Source material
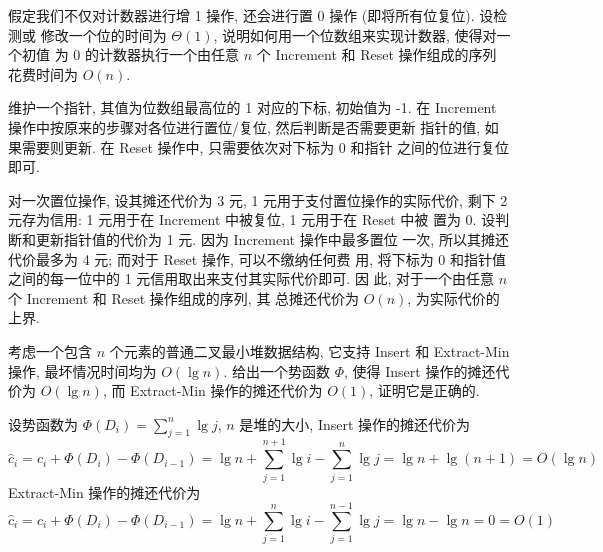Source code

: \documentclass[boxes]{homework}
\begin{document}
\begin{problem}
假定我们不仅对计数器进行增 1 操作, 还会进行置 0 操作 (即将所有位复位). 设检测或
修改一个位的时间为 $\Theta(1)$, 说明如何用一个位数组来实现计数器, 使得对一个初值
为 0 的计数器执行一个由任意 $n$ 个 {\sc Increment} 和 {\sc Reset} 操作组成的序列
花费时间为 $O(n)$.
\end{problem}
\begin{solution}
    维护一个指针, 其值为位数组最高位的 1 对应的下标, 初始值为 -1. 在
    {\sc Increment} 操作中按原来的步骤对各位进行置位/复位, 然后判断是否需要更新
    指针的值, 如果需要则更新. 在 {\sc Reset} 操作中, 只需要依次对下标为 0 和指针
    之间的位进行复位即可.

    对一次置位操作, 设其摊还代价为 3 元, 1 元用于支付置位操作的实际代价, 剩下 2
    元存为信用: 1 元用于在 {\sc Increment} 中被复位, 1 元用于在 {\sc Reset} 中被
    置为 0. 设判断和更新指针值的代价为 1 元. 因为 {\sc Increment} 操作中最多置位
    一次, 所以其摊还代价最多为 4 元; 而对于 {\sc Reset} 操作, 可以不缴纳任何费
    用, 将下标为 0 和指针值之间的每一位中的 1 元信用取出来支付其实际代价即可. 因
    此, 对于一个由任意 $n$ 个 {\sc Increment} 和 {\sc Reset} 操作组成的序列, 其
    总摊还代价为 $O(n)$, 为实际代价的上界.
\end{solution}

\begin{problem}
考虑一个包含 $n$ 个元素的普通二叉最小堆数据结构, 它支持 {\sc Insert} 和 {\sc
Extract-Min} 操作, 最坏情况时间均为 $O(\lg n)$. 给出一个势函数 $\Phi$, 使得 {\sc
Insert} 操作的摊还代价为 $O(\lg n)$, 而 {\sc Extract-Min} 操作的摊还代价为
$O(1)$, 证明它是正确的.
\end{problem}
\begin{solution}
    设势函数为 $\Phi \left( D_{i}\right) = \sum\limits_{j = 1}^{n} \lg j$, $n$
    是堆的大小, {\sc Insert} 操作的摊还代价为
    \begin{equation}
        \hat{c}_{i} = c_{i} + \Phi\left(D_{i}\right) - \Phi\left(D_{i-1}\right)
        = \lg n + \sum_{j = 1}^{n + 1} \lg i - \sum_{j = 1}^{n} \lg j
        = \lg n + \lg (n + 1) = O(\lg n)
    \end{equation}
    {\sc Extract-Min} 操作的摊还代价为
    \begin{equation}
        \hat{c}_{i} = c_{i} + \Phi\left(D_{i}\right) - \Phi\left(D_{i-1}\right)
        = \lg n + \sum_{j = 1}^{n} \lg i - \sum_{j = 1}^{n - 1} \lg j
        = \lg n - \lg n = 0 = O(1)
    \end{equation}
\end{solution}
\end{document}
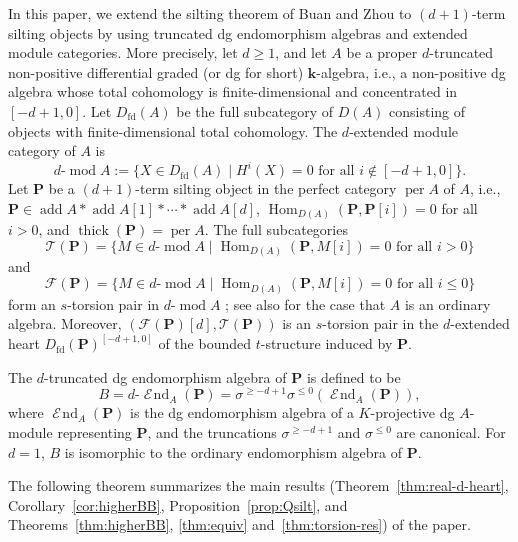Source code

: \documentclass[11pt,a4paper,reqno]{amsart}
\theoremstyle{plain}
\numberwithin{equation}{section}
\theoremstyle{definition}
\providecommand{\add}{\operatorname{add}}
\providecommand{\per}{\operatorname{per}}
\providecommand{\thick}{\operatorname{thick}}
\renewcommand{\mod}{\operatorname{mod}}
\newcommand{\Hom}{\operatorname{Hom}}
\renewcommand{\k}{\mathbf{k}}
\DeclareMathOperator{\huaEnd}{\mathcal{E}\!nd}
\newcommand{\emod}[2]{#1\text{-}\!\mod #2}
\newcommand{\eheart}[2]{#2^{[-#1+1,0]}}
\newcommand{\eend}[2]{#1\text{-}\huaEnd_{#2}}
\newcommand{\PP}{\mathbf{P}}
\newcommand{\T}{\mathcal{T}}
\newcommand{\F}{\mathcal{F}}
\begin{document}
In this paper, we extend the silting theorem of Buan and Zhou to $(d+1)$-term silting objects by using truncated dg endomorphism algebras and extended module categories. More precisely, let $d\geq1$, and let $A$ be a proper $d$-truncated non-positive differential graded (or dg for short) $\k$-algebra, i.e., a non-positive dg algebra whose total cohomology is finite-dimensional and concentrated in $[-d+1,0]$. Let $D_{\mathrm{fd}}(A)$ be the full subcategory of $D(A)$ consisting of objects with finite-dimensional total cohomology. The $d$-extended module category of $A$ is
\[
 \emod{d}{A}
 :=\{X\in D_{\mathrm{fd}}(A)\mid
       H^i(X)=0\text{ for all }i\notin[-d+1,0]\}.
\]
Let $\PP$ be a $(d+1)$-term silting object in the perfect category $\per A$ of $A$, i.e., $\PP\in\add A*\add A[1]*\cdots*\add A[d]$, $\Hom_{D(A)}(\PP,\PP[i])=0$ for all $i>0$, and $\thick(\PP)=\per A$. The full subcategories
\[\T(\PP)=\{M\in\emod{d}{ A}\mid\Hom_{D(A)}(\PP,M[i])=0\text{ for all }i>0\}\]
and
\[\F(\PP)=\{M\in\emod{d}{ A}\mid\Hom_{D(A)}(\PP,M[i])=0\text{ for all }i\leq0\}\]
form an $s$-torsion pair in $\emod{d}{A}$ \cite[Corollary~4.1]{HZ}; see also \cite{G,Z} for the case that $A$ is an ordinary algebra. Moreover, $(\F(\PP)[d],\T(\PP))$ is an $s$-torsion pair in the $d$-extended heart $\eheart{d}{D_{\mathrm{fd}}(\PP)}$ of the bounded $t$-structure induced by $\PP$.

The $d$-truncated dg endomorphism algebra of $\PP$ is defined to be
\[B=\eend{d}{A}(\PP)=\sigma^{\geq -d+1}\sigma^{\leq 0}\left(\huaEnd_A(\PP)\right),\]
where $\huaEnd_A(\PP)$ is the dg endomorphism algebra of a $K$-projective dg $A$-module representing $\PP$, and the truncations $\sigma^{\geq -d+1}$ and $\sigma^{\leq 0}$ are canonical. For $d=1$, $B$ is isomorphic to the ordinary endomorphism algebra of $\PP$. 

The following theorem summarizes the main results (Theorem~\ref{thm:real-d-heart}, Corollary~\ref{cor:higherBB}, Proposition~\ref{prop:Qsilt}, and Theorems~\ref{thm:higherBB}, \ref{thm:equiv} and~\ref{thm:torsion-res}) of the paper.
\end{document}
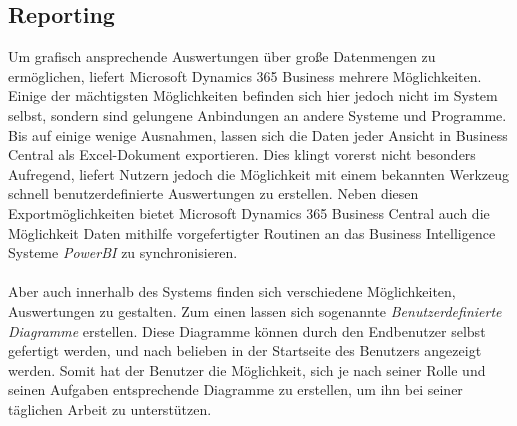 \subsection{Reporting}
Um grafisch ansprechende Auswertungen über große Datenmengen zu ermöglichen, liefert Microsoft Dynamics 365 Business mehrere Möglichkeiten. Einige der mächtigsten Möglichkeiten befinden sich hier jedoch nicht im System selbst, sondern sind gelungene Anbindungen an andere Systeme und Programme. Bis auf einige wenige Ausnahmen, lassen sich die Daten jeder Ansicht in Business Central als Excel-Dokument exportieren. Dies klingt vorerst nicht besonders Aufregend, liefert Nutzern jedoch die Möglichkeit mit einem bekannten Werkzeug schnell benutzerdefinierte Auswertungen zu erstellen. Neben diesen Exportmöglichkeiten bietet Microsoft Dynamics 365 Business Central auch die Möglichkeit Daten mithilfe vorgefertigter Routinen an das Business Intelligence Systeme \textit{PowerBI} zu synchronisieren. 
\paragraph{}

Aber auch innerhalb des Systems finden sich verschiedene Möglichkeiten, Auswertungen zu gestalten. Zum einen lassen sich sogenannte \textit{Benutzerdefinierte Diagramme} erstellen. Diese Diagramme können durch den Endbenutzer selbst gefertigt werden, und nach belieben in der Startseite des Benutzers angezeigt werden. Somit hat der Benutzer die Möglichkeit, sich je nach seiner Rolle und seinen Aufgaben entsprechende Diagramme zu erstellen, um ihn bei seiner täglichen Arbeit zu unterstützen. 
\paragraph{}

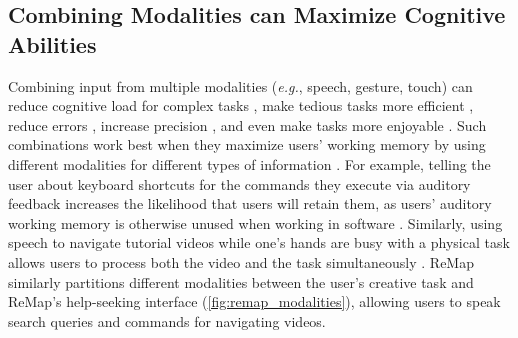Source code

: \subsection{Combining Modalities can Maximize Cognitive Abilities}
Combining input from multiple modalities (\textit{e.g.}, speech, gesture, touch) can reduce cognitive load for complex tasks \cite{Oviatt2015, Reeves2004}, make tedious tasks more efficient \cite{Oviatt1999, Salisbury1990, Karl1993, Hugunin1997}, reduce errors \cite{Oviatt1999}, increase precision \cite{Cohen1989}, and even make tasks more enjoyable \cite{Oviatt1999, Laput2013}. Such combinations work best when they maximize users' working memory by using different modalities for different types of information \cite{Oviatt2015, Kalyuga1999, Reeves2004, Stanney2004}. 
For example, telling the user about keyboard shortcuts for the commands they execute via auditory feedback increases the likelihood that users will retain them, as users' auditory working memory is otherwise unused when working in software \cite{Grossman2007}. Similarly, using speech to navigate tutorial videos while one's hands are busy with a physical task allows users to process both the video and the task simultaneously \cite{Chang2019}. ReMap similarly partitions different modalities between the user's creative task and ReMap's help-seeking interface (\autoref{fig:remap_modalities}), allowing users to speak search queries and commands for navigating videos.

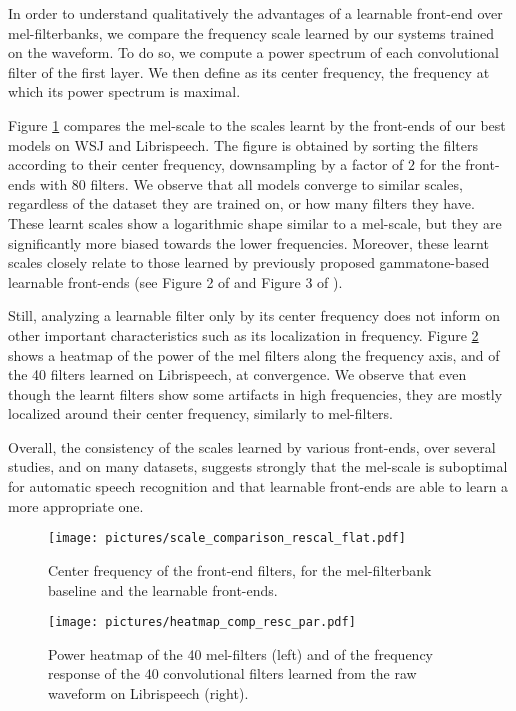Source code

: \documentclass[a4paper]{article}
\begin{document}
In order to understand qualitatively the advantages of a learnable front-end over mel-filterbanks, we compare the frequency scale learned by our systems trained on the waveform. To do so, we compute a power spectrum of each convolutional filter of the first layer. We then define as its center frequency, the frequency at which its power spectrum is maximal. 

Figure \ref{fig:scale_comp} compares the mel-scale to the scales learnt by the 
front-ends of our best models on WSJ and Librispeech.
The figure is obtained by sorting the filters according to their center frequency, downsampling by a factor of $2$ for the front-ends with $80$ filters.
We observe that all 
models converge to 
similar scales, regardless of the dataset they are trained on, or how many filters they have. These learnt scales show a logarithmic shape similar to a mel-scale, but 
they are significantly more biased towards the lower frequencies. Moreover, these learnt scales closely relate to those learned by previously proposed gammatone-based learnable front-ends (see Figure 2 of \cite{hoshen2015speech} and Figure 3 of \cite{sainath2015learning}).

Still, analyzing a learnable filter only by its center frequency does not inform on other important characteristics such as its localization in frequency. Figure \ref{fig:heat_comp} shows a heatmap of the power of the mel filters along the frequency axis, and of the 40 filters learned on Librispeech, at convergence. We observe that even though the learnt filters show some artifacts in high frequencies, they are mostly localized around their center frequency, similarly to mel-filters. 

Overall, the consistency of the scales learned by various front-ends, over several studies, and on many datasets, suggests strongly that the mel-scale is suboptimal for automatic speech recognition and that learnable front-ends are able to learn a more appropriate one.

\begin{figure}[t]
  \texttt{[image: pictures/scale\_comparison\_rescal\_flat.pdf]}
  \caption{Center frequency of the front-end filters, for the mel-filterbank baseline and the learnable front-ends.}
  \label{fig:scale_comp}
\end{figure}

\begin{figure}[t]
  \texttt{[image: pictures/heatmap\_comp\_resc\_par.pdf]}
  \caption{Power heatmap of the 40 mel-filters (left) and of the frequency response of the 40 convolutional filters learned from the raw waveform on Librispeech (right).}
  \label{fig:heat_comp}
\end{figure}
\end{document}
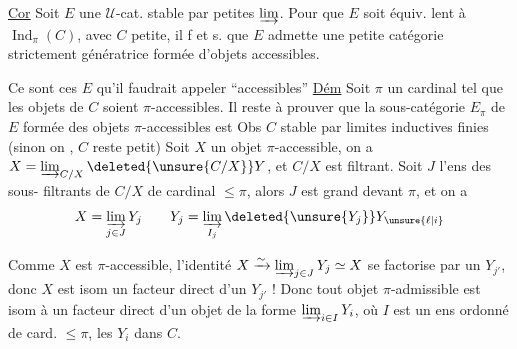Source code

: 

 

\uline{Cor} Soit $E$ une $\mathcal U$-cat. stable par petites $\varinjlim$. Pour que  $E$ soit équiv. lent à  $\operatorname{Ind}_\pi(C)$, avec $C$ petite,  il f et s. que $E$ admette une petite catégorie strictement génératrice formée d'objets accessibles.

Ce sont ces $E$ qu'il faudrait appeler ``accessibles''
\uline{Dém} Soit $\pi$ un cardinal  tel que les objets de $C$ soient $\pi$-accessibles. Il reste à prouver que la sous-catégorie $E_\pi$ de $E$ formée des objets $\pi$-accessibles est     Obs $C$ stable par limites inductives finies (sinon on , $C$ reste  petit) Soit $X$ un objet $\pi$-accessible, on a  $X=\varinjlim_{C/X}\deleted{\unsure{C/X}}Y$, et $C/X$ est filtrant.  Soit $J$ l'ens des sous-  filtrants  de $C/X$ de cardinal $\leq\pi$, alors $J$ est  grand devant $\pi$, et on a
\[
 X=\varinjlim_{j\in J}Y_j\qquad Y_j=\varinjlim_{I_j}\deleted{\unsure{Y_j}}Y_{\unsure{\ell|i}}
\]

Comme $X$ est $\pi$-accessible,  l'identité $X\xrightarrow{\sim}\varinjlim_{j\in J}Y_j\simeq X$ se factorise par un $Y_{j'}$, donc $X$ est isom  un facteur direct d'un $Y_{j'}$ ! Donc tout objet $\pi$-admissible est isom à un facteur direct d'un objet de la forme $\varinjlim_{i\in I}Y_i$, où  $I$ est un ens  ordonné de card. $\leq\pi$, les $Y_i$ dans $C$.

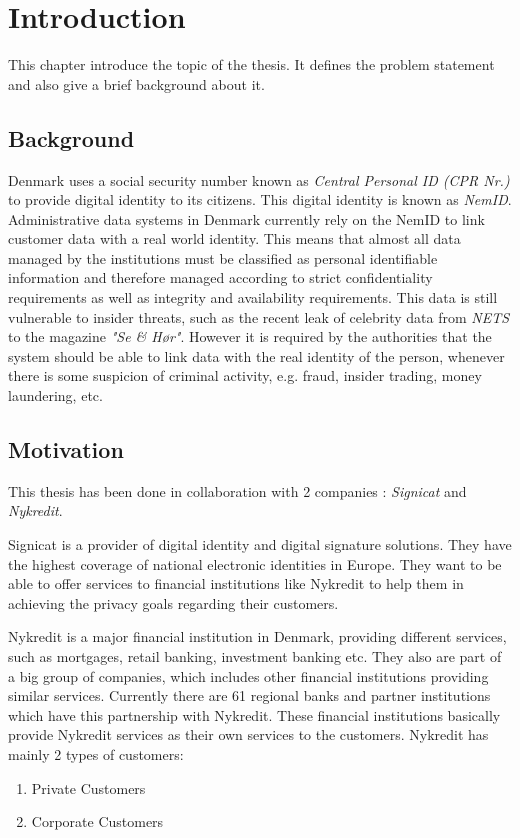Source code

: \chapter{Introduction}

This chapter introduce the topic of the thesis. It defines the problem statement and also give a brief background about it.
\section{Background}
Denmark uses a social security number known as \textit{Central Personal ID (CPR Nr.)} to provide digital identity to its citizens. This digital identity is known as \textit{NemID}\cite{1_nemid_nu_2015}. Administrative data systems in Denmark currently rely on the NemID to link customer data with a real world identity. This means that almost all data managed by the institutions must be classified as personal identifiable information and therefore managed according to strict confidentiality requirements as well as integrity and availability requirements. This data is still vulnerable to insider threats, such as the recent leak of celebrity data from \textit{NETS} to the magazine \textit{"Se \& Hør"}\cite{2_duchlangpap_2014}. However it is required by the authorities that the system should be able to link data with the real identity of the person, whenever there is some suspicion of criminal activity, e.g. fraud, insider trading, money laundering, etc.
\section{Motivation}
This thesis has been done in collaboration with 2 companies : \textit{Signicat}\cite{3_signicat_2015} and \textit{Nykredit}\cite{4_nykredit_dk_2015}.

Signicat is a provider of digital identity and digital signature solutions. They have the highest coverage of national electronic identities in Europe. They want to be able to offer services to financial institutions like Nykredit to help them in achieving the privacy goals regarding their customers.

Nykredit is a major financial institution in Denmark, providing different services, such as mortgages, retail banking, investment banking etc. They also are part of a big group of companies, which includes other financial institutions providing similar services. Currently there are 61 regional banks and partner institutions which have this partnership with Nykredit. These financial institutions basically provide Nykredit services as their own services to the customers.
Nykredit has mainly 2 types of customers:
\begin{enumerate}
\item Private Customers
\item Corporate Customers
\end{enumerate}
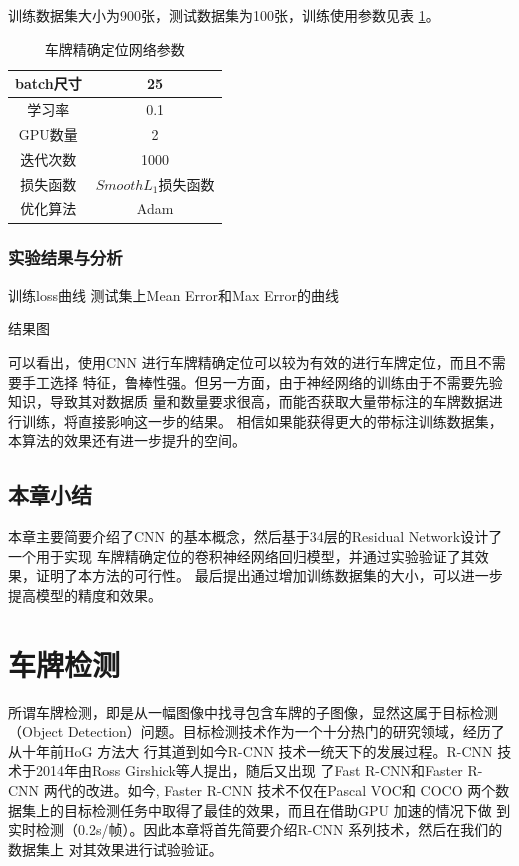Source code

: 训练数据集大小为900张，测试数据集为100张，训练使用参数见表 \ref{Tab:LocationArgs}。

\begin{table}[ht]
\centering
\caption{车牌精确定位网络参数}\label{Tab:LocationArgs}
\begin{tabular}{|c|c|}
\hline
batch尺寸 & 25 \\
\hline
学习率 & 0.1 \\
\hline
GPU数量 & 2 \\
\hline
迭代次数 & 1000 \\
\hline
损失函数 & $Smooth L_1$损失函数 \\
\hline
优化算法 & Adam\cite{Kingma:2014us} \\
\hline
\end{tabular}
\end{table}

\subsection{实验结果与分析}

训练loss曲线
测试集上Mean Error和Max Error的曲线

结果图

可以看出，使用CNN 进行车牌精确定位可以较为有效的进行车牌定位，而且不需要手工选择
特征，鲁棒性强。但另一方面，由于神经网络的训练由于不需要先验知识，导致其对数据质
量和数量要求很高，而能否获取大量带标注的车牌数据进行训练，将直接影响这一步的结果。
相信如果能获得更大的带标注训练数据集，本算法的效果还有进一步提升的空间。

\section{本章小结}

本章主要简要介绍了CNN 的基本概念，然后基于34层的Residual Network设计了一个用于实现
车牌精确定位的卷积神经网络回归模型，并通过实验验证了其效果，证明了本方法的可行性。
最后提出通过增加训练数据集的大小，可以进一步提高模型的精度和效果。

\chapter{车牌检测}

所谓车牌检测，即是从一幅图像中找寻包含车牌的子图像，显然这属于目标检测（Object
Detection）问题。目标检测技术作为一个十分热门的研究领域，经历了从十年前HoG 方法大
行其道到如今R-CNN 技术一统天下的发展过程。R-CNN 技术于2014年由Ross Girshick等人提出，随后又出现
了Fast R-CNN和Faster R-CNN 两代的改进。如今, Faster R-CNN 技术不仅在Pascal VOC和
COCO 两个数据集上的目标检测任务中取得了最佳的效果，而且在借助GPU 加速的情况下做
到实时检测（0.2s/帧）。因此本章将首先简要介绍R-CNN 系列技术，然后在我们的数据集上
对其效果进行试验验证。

Task statement
Search the material for the string "eheart" and show every line that has it.

Expected answer
\newcommand{\eheart}[2]{#2^{[-#1+1,0]}}
form an $s$-torsion pair in $\emod{d}{A}$ \cite[Corollary~4.1]{HZ}; see also \cite{G,Z} for the case that $A$ is an ordinary algebra. Moreover, $(\F(\PP)[d],\T(\PP))$ is an $s$-torsion pair in the $d$-extended heart $\eheart{d}{D_{\mathrm{fd}}(\PP)}$ of the bounded $t$-structure induced by $\PP$.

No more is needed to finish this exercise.